Von Momenten im Job und Coaching

Dienstagnachmittag.
Ich habe zwei neue Patientinnen in meinen Zimmern.
Eine Dame ist Ende 70 und hat gestern Abend einen Schlaganfall erlitten. Fast die Hälfte ihres Gehirns ist dabei gestorben, die Ursache war ein großes Blutgerinnsel in einem der Hauptgefäße des Gehirns, das man auch leider nicht hatte entfernen können.
Die Pflege ruft mich an. „Mondkind, der Ehemann ist jetzt hier. Der ist außerhalb der Besuchszeiten hier und er ist so aufgelöst, wir haben ihn rein gelassen und auch ausnahmsweise schnell bei uns einen Coronatest gemacht, aber ich glaube, der braucht jetzt mal ein Gespräch.“ Ich trabe hin. Der Mann steht neben dem Bett und streicht seiner Frau über die Wange. „Ich verstehe gar nicht, was hier los ist, das müssen Sie mir erklären“, sagt er. Und dann versuche ich in einfachen Worten zu erklären, was ist ein Schlaganfall ist und was mit dem Gehirn seiner Frau los ist. „Ich bin ja froh, dass sie lebt, gestern Abend dachte ich sie stirbt“, sagt er und dann kann er seine Tränen nicht mehr verbergen. Ich warte, bis er sich ein bisschen beruhigt hat und drücke währenddessen mein Verständnis aus. „Aber die Lähmung wird doch zurück gehen, oder?“, fragt er. „Es kann sich in Teilen in der Reha, die sie brauchen wird, vielleicht verbessern.

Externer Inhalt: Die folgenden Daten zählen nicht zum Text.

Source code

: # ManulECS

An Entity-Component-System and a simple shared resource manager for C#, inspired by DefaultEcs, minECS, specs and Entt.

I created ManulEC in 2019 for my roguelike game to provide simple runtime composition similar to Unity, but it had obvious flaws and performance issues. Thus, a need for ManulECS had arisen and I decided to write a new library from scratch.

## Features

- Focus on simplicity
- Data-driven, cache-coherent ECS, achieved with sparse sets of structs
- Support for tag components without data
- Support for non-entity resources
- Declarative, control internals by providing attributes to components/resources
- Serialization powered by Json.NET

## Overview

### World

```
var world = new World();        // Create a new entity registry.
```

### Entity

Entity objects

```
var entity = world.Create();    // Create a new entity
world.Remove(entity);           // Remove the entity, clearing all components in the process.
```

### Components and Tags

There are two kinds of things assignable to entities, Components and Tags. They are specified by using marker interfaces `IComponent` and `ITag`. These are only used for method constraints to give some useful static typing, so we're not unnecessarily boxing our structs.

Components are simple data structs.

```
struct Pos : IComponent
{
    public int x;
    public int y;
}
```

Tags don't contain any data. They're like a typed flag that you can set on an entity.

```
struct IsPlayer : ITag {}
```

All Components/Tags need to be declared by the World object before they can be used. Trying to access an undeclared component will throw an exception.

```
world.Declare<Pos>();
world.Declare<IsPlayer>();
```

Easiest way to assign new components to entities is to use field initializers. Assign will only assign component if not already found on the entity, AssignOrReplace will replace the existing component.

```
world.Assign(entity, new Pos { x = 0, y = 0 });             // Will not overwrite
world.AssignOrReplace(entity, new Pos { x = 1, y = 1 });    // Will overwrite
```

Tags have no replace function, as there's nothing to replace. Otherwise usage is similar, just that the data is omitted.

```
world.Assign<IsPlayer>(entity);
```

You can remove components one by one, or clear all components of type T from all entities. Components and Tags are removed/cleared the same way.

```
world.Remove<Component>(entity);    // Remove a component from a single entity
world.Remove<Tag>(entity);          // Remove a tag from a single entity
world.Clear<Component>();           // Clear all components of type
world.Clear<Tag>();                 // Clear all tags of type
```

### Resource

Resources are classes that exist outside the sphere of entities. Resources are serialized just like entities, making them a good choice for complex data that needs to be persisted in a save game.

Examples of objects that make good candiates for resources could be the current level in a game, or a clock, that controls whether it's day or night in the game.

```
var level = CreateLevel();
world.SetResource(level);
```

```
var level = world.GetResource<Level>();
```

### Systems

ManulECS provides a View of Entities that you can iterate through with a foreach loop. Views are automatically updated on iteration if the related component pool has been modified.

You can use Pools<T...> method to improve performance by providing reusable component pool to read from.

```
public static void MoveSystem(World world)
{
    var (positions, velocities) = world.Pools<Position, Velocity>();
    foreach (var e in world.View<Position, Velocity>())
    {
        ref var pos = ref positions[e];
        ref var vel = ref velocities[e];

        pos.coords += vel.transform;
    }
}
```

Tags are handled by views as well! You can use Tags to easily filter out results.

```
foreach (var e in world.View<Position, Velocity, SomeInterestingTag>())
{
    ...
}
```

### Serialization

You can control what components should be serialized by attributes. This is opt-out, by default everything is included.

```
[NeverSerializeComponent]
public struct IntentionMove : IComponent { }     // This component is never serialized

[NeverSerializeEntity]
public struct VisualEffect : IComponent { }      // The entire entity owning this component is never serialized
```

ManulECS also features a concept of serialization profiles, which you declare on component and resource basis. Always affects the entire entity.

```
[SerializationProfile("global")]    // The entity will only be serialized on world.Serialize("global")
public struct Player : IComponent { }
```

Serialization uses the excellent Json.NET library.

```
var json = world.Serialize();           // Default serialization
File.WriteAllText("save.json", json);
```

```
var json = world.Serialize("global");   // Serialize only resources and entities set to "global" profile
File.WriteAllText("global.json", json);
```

Inwieweit, kann zum jetzigen Zeitpunkt keiner sagen. Aber sie wird auf gar keinen Fall mehr die Alte. Das kann ich Ihnen jetzt schon sagen“, entgegne ich. Und während der Mann das alles nur langsam begreift, hole ich ihm erstmal schnell einen Stuhl, damit er sich setzt. „Kann ich denn jeden Tag zu Besuch kommen?“, fragt er. „Können Sie. Jeden Tag ab drei Uhr…“ Und dann erklärt er mir, dass er mit dem Zug aus der Nachbarstadt (in der auch der ehemalige Freund gewohnt hat) kommt. „Wissen Sie, das ist so kompliziert, da muss man auch noch umsteigen zwischendurch…“ „Ich weiß, ich bin dort selbst schon gelegentlich lang gefahren“, sage ich. „Ich verstehe das nicht“, legt er wieder los. „Wir waren gestern Abend beim Rommé spielen, das machen wir oft abends und dann ist sie einfach vom Stuhl gekippt.“ Ich würde gern irgendetwas Tröstendes sagen, aber mir fällt nicht viel ein.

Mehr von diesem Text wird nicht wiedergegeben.